Mais cela aurait pu aussi bien être Bébé, Vévé, Dédé ou autre, elle a une bizarre prononciation articulée, et lorsqu’elle répète cela sonne encore autrement, plutôt en trois syllabes, comme Édédé ou Bébébé.


Hoerle, Autoportrait, 1931 Bröhan Design Foundation Berlin

Je note que c’est un livre très international, puisqu’en tant que linguiste, le personnage tente des comparaisons avec l’anglais, le français, le hongrois, le chinois, le latin, etc. D’ailleurs, la ville est universelle. Les habitants y ont toutes les couleurs de peau, la nourriture est la même qu’ailleurs, le climat n’a rien de particulier, l’architecture ne présente rien de notable ou de particulier – rien n’est « typique ». On est dans le ventre d’une mégapole surpeuplée, où les autorités semblent dures, où chacun mène sa vie sans s’occuper des autres, où l’individu est seulement un de plus parmi la foule qui le presse.

Le récit d’un cauchemar, la solitude dans un monde totalement étranger.

 

Après un certain temps Budaï perd patience, il se décourage, il ne pose plus de questions, l’insuccès lui donne des complexes, sa langue est prise de paralysie. Cela ne l’empêche pas de foncer, de suivre son chemin dans la multitude incessante, propulsé plus par l’instinct que par une volonté consciente : une fois qu’il s’est juré de ne pas abandonner la partie, il doit la jouer jusqu’au bout, de toutes ses forces, quel qu’en soit le résultat.

 

Apparemment, ma première lecture est antérieure à la création de ce blog et donc il n’y avait pas eu de billet. L'avis de Et si on bouquinait un peu.

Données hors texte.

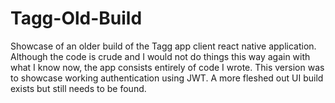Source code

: # Tagg-Old-Build

Showcase of an older build of the Tagg app client react native application.  Although the code is crude and I would not do things this way again with what I know now, the app consists entirely of code I wrote.  This version was to showcase working authentication using JWT.  A more fleshed out UI build exists but still needs to be found.  
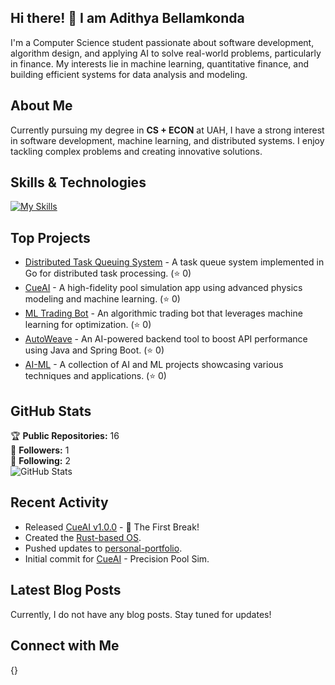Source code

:## Hi there! 👋 I am Adithya Bellamkonda

I'm a Computer Science student passionate about software development, algorithm design, and applying AI to solve real-world problems, particularly in finance. My interests lie in machine learning, quantitative finance, and building efficient systems for data analysis and modeling.

## About Me

Currently pursuing my degree in **CS + ECON** at UAH, I have a strong interest in software development, machine learning, and distributed systems. I enjoy tackling complex problems and creating innovative solutions.

## Skills & Technologies

[![My Skills](https://skillicons.dev/icons?i=py,cpp,css,c,java,r)](https://skillicons.dev)

## Top Projects

- [Distributed Task Queuing System](https://github.com/ab0626/Distributed-Task-Queuing-System) - A task queue system implemented in Go for distributed task processing. (⭐ 0)
- [CueAI](https://github.com/ab0626/CueAI) - A high-fidelity pool simulation app using advanced physics modeling and machine learning. (⭐ 0)
- [ML Trading Bot](https://github.com/ab0626/ML-Trading-Bot) - An algorithmic trading bot that leverages machine learning for optimization. (⭐ 0)
- [AutoWeave](https://github.com/ab0626/AutoWeave) - An AI-powered backend tool to boost API performance using Java and Spring Boot. (⭐ 0)
- [AI-ML](https://github.com/ab0626/AI-ML) - A collection of AI and ML projects showcasing various techniques and applications. (⭐ 0)

## GitHub Stats

🏆 **Public Repositories:** 16  
👥 **Followers:** 1  
👤 **Following:** 2  
![GitHub Stats](https://github-readme-stats.vercel.app/api?username=ab0626&show_icons=true&theme=radical)

## Recent Activity

- Released [CueAI v1.0.0](https://github.com/ab0626/CueAI/releases/tag/v1.0.0) - 🚀 The First Break!  
- Created the [Rust-based OS](https://github.com/ab0626/Rust-based-OS).  
- Pushed updates to [personal-portfolio](https://github.com/ab0626/personal-portfolio).  
- Initial commit for [CueAI](https://github.com/ab0626/CueAI) - Precision Pool Sim.

## Latest Blog Posts

Currently, I do not have any blog posts. Stay tuned for updates!

## Connect with Me

{}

Une lecture commune est prévue prochainement, mais en prévision de mon départ en vacances, j'ai décrété  une semaine hongroise sur le blog.




14 commentaires:

Ingannmic, a dit…

J'avais été déçue, peut-être parce que j'en attendais beaucoup. Si j'ai apprécié certaines pistes de réflexion, l'intrigue, à force de tourner en rond, a fini par m'ennuyer, et puis cette fin...

nathalie a dit…

Je pense que le lecteur s'y sent autant enfermé que le personnage, ce qui explique la difficulté à se plonger dedans.

Dominique a dit…

j'ai lu beaucoup d'avis positifs mais je n'ai pas réussi à accroché à ce roman dommage

nathalie a dit…

Ça ne me semble pas tout à fait ton univers en effet.

eimelle a dit…

pas sûre que ça me plaise vraiment non plus...

je lis je blogue a dit…

J'ai vu qu'il y avait une lecture commune autour de ce roman mais j'ai été découragée par des avis que j'ai lus ici ou là

nathalie a dit…

Peut-être pas ton genre en effet !

nathalie a dit…

Ah la la... bon je comprends mais c'est dommage.

keisha a dit…

Hé oui, ces hongrois ont un genre qui me plait, alors epepe, c'est incontournable! Troublant.

Anonyme a dit…

Je ne sais pas si je le relirai mais je l'ai lu et oui, c'est démoralisant, on se sent englué dans un monde qui n'a pas de sens, privé de liberté, un univers absurde, sans avenir. Une vision des pays totalitaires, peut-être de l'URSS ? Un livre à lire, en tout cas.

claudialucia a dit…

Signature du commentaire précédent ...

Nathalie a dit…

Sans doute oui, l’absurde et l’impersonnalité du monde soviétique, avec ces files d’attente interminable.

Patrice a dit…

Merci pour le lien :-). C'est un livre vraiment particulier, mais j'avais vraiment été séduit par l'ambiance et toutes les interrogations qu'il suscite (et ton billet le confirme).

nathalie a dit…

Oui, c'est vraiment un truc bizarre. On est mal à l'aise mais on se pose plein de questions intéressantes.